▶ **Assignment**:
In the records below, find the line with "- [微博热榜](https" and the line with "See the [LICENSE](LICENSE)"; return exactly those lines and every line between them.

Stored items from a collection
++++++++++++++++++++

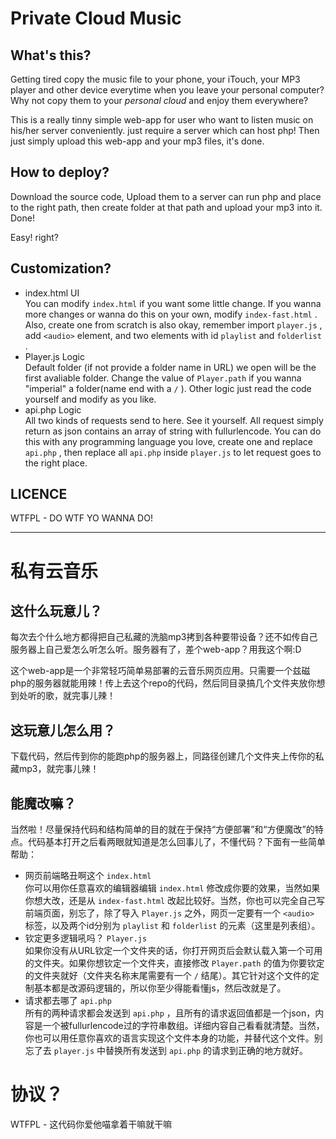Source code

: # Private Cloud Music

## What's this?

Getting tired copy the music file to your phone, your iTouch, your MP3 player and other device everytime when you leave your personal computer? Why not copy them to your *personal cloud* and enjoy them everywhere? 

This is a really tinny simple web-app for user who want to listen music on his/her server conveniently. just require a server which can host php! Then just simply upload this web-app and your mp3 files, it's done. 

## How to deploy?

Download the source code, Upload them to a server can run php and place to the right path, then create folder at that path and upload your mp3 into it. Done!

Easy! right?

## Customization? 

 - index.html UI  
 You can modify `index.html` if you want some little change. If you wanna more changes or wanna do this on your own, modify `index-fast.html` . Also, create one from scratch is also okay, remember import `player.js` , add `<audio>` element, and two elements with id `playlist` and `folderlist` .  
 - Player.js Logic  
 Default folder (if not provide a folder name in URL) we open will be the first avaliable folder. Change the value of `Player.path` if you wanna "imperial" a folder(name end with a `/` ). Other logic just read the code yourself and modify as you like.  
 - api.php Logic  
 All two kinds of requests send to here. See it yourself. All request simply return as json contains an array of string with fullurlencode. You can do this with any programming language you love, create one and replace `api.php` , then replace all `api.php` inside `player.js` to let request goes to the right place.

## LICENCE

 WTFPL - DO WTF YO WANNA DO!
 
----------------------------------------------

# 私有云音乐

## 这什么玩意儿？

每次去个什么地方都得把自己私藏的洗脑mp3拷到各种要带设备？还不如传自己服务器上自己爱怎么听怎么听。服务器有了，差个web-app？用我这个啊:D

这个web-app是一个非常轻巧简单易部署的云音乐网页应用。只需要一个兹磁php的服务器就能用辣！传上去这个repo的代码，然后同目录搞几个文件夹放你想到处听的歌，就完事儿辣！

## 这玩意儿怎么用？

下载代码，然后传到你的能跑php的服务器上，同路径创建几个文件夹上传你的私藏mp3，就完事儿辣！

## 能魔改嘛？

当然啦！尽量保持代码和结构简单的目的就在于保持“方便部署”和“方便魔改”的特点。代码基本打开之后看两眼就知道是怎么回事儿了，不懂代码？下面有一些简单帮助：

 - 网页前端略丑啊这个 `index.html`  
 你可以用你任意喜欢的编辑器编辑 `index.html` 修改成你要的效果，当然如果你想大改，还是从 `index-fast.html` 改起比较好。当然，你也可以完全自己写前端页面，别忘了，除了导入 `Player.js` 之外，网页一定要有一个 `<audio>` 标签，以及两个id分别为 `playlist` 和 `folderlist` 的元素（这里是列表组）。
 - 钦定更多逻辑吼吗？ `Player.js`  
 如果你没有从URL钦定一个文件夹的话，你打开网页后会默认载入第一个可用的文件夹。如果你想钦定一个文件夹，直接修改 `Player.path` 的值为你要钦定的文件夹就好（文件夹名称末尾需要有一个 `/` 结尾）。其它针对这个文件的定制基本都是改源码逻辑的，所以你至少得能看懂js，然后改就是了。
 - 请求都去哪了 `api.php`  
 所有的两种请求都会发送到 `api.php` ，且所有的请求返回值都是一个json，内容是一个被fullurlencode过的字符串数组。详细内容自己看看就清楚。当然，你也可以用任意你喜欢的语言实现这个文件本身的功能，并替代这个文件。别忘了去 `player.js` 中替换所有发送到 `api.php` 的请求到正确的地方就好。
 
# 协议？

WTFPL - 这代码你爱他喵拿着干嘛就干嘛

++++++++++++++++++++

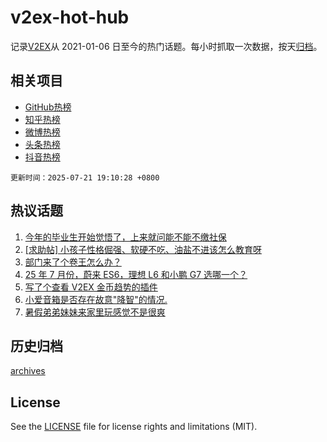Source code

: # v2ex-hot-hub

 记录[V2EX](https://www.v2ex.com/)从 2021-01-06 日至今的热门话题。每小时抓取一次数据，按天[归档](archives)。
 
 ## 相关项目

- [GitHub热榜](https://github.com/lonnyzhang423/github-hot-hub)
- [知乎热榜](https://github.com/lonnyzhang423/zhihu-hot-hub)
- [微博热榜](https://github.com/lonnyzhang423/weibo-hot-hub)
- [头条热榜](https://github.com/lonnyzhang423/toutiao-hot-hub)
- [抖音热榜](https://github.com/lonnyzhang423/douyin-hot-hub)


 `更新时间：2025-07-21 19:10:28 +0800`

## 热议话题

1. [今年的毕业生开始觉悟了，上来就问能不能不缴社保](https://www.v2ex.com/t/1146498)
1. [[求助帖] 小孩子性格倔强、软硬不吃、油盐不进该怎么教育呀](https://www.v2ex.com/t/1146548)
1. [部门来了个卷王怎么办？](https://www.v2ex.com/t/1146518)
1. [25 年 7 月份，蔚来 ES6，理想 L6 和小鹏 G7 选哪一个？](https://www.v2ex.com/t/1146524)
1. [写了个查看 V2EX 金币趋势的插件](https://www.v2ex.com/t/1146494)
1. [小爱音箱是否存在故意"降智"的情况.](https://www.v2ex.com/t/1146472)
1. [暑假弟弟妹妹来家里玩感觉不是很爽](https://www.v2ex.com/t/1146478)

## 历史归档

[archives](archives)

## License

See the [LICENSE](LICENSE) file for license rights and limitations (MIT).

++++++++++++++++++++

▶ **Solution to the problem**:
- [微博热榜](https://github.com/lonnyzhang423/weibo-hot-hub)
- [头条热榜](https://github.com/lonnyzhang423/toutiao-hot-hub)
- [抖音热榜](https://github.com/lonnyzhang423/douyin-hot-hub)


 `更新时间：2025-07-21 19:10:28 +0800`

## 热议话题

1. [今年的毕业生开始觉悟了，上来就问能不能不缴社保](https://www.v2ex.com/t/1146498)
1. [[求助帖] 小孩子性格倔强、软硬不吃、油盐不进该怎么教育呀](https://www.v2ex.com/t/1146548)
1. [部门来了个卷王怎么办？](https://www.v2ex.com/t/1146518)
1. [25 年 7 月份，蔚来 ES6，理想 L6 和小鹏 G7 选哪一个？](https://www.v2ex.com/t/1146524)
1. [写了个查看 V2EX 金币趋势的插件](https://www.v2ex.com/t/1146494)
1. [小爱音箱是否存在故意"降智"的情况.](https://www.v2ex.com/t/1146472)
1. [暑假弟弟妹妹来家里玩感觉不是很爽](https://www.v2ex.com/t/1146478)

## 历史归档

[archives](archives)

## License

See the [LICENSE](LICENSE) file for license rights and limitations (MIT).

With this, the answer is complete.